De quelle manière l’annonce d’une “guerre commerciale” entre la Chine et les États-Unis, par le président Trump, est-elle perçue à Pékin ? La récente nomination de Liu He en tant que vice-Premier ministre, chargé de piloter la politique économique et ancien étudiant à Harvard, va-t-elle renforcer l’administration chinoise ?
D’abord, notons que la Chine n’a pas lieu de se réjouir de ces annonces faites par Donald Trump. La situation actuelle profite très fortement à Pékin, comme l’illustre l’abyssal déficit commercial américain à l’égard de la Chine, et toute modification de ce paradigme est un défi. Ce n’est cependant pas la première fois qu’un président américain fait des annonces très dures à l’égard de la relation commerciale avec la Chine, qui plus est en période pré-électorale. Mais cette fois, les Chinois considèrent que Trump pourrait mettre ses menaces à exécution. D’où la nécessité d’y répondre fermement, en annonçant des mesures de rétorsion si Washington s’engage dans une guerre commerciale, tout en défendant le principe de la négociation, et se positionnant ainsi en victime plus qu’en adversaire de la politique commerciale de Donald Trump.
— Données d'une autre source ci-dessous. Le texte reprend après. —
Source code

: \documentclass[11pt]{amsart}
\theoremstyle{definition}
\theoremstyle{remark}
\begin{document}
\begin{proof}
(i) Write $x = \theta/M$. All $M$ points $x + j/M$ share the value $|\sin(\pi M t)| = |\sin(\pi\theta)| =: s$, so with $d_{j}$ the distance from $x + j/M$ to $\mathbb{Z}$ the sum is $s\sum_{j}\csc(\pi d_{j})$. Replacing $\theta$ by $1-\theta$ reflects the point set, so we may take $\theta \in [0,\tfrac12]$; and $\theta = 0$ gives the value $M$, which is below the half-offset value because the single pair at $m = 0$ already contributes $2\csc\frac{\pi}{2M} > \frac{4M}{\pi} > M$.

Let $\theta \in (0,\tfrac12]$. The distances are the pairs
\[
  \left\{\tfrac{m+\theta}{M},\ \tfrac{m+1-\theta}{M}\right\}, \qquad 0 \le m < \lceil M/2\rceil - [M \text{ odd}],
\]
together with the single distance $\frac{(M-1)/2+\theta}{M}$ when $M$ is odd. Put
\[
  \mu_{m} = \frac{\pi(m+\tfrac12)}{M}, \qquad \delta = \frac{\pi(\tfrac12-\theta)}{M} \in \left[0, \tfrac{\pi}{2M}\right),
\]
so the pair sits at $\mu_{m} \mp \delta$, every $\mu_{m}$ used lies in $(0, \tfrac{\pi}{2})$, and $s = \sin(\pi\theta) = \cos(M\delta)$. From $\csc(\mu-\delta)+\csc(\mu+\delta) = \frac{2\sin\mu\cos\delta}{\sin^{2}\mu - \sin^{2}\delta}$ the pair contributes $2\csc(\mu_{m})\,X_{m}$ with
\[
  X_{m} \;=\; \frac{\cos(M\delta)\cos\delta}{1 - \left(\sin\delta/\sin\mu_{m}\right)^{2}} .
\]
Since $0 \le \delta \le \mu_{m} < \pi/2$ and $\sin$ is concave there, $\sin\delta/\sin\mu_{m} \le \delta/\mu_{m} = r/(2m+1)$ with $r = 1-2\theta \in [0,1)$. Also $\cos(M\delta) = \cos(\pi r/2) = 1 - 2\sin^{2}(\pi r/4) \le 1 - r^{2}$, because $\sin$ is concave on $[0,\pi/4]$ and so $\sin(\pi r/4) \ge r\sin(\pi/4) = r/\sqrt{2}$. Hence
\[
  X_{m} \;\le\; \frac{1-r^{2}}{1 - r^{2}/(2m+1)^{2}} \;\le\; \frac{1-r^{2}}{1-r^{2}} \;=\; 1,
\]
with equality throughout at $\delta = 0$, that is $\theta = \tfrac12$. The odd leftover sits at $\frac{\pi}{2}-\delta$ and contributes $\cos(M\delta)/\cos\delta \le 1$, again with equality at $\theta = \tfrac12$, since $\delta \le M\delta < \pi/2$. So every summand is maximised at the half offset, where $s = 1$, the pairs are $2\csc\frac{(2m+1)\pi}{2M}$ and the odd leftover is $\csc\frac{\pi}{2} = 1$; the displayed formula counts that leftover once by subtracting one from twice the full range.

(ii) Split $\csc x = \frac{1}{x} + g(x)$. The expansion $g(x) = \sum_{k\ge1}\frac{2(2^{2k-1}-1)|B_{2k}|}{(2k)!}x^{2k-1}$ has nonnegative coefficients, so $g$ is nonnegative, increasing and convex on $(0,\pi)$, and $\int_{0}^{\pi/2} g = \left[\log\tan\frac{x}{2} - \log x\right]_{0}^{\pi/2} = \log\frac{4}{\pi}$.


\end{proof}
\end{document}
De passager clandestin de la mondialisation, la Chine s’affirme ainsi aujourd’hui comme son pilote, et occupent la place laissée vacante par Washington. Un personnage comme Liu He pourrait de fait mener les négociations, qui s’annoncent tendues, avec une administration Trump qui affine sa politique étrangère, et sa politique chinoise en particulier.